_Requirement:_
From the data below, please reproduce exactly everything from the line that contains "## Mobile App" down to the line that contains "Absolwent psychologii. Trener", with both ends included.

_Records for processing:_
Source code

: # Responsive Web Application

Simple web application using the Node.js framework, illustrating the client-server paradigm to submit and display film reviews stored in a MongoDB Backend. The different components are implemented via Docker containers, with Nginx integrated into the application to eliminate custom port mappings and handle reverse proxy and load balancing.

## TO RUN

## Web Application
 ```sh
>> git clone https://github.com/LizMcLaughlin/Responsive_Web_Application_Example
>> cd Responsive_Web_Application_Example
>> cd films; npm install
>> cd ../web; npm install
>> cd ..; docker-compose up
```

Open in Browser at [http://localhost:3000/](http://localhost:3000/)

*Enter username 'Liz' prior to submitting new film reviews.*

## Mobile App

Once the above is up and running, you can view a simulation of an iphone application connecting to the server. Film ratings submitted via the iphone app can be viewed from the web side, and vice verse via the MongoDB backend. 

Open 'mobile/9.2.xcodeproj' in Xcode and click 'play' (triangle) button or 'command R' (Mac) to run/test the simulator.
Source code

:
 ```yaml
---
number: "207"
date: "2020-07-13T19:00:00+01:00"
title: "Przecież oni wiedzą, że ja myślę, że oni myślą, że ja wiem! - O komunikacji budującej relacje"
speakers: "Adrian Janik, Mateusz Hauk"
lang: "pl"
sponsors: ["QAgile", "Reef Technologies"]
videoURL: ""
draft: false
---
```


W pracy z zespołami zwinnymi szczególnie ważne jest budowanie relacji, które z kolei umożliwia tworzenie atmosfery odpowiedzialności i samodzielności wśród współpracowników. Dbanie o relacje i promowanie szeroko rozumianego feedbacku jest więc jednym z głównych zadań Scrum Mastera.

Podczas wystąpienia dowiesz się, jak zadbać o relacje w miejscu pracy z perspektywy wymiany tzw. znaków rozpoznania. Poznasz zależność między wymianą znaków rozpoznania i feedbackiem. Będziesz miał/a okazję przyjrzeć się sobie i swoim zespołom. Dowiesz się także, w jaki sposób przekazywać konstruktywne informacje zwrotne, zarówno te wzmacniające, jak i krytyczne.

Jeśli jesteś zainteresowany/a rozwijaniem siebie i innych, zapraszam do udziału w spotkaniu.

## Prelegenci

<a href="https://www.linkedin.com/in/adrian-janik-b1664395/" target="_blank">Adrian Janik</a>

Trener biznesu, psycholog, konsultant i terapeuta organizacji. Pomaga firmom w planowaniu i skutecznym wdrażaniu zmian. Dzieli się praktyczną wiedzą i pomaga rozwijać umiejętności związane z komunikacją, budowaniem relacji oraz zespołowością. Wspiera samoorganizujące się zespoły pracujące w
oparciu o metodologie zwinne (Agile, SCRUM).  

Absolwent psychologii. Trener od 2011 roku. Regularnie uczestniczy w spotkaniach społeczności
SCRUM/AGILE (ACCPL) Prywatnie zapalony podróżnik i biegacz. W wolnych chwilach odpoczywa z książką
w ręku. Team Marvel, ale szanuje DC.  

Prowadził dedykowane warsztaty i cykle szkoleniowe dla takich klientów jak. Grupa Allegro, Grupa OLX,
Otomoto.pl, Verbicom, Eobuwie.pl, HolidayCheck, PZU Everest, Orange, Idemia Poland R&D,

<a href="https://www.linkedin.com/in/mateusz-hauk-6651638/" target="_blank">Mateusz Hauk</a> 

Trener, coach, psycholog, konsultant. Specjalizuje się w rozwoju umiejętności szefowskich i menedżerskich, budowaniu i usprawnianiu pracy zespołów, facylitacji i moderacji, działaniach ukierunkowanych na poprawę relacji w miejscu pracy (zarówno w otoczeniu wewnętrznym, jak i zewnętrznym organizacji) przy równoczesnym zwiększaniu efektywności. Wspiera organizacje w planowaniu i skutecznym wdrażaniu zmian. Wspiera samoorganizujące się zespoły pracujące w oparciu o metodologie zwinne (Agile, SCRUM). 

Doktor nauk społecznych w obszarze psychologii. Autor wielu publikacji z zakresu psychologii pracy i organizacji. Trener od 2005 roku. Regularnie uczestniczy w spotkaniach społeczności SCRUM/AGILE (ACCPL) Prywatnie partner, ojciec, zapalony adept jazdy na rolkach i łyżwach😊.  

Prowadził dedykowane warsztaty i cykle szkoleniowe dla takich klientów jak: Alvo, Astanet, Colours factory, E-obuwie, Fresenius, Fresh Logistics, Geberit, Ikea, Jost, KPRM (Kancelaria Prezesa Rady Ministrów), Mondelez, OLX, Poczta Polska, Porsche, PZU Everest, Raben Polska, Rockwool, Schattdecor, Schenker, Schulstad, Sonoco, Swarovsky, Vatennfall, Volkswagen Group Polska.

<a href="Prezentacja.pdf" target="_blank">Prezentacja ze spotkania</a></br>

_Answer:_
## Mobile App

Once the above is up and running, you can view a simulation of an iphone application connecting to the server. Film ratings submitted via the iphone app can be viewed from the web side, and vice verse via the MongoDB backend. 

Open 'mobile/9.2.xcodeproj' in Xcode and click 'play' (triangle) button or 'command R' (Mac) to run/test the simulator.
Source code

:
 ```yaml
---
number: "207"
date: "2020-07-13T19:00:00+01:00"
title: "Przecież oni wiedzą, że ja myślę, że oni myślą, że ja wiem! - O komunikacji budującej relacje"
speakers: "Adrian Janik, Mateusz Hauk"
lang: "pl"
sponsors: ["QAgile", "Reef Technologies"]
videoURL: ""
draft: false
---
```


W pracy z zespołami zwinnymi szczególnie ważne jest budowanie relacji, które z kolei umożliwia tworzenie atmosfery odpowiedzialności i samodzielności wśród współpracowników. Dbanie o relacje i promowanie szeroko rozumianego feedbacku jest więc jednym z głównych zadań Scrum Mastera.

Podczas wystąpienia dowiesz się, jak zadbać o relacje w miejscu pracy z perspektywy wymiany tzw. znaków rozpoznania. Poznasz zależność między wymianą znaków rozpoznania i feedbackiem. Będziesz miał/a okazję przyjrzeć się sobie i swoim zespołom. Dowiesz się także, w jaki sposób przekazywać konstruktywne informacje zwrotne, zarówno te wzmacniające, jak i krytyczne.

Jeśli jesteś zainteresowany/a rozwijaniem siebie i innych, zapraszam do udziału w spotkaniu.

## Prelegenci

<a href="https://www.linkedin.com/in/adrian-janik-b1664395/" target="_blank">Adrian Janik</a>

Trener biznesu, psycholog, konsultant i terapeuta organizacji. Pomaga firmom w planowaniu i skutecznym wdrażaniu zmian. Dzieli się praktyczną wiedzą i pomaga rozwijać umiejętności związane z komunikacją, budowaniem relacji oraz zespołowością. Wspiera samoorganizujące się zespoły pracujące w
oparciu o metodologie zwinne (Agile, SCRUM).  

Absolwent psychologii. Trener od 2011 roku. Regularnie uczestniczy w spotkaniach społeczności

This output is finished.